The intense media coverage continued for approximately one year after plaintiffs arrest as local television stations and Internet websites and blogs reported on the pending criminal trial and published the field photo identifying plaintiff as the perpetrator. (Id. at ¶¶ 137, 170, 174) Accompanying the coverage was information for “victim recruitment.” No additional victims came forward to identify plaintiff as the perpetrator. (Id. at ¶¶ at 65, 126, 170,174)
Sometime during the investigation, defendants Protz and Skinner visited plaintiffs workplace, seeking certain information and records. As a result of defendants Skinner and Protz’s inquiries and the intense media coverage, plaintiff was terminated from his job.

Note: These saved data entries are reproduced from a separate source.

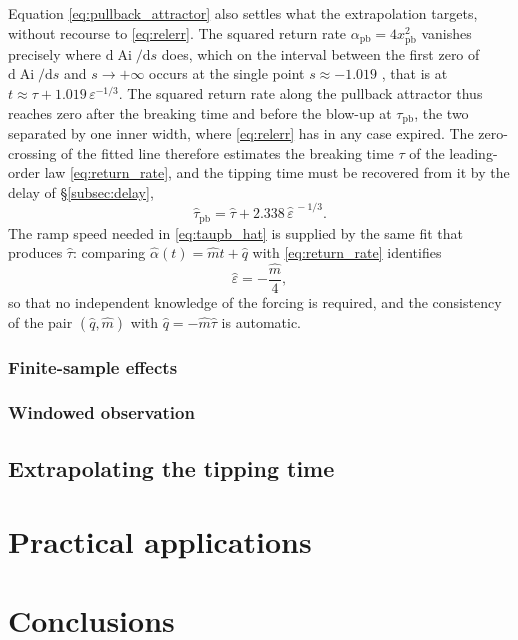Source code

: \documentclass[11pt,a4paper]{article}
\theoremstyle{plain}
\theoremstyle{definition}
\theoremstyle{remark}
\newcommand{\dd}{\mathrm{d}}
\newcommand{\Ai}{\operatorname{Ai}}
\newcommand{\xpb}{x_{\mathrm{pb}}}
\newcommand{\taupb}{\tau_{\mathrm{pb}}}
\begin{document}
Equation \eqref{eq:pullback_attractor} also settles what the extrapolation targets, without recourse to \eqref{eq:relerr}.
The squared return rate $\alpha_{\mathrm{pb}}=4\xpb^{2}$ vanishes precisely where $\dd\Ai/\dd s$ does, which on the interval between the first zero of $\dd\Ai/\dd s$ and $s\to+\infty$ occurs at the single point $s\approx-1.019$ \cite[\S~$10.4$]{Abramowitz1965}, that is at $t\approx\tau+1.019\,\varepsilon^{-1/3}$.
The squared return rate along the pullback attractor thus reaches zero after the breaking time and before the blow-up at $\taupb$, the two separated by one inner width, where \eqref{eq:relerr} has in any case expired.
The zero-crossing of the fitted line therefore estimates the breaking time $\tau$ of the leading-order law \eqref{eq:return_rate}, and the tipping time must be recovered from it by the delay of \S\ref{subsec:delay},
%
\begin{equation}\label{eq:taupb_hat}
        \hat\tau_{\mathrm{pb}}=\hat\tau+2.338\,\hat\varepsilon^{\,-1/3} .
\end{equation}
%
The ramp speed needed in \eqref{eq:taupb_hat} is supplied by the same fit that produces $\hat\tau$: comparing $\hat\alpha(t)=\hat mt+\hat q$ with \eqref{eq:return_rate} identifies
%
\begin{equation}\label{eq:epshat}
        \hat\varepsilon=-\frac{\hat m}{4} ,
\end{equation}
%
so that no independent knowledge of the forcing is required, and the consistency of the pair $(\hat q,\hat m)$ with $\hat q=-\hat m\hat\tau$ is automatic.

\subsubsection{Finite-sample effects}\label{subsubsec:effects}

\subsubsection{Windowed observation}\label{subsubsec:window}

\subsection{Extrapolating the tipping time}\label{subsec:extrapolators}

\section{Practical applications}\label{sec:application}

\section{Conclusions}\label{sec:conclusion}

\printbibliography
\end{document}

The criminal trial against plaintiff was postponed five times due to the prosecutor’s requests and judge reassignment. (D.l. 1 at ¶¶68, 321) The prosecutor assigned to the case, defendant Degliobizzi,
During the prosecution’s presentation of evidence at trial, defendant Degliobizzi did not present expert analysis or an expert profiler, relying instead on a “cop’s hunch.” (Id. at ¶¶ 140-141) When questioned by defendant Degliobizzi, the “star witness” identified defendant Protz (who was sitting at counsel table) as the perpetrator, not plaintiff. (Id. at ¶¶ 130, 305, 354) Another witness positively identified plaintiff as the perpetrator, but his testimony was impeached as a police report was never filed.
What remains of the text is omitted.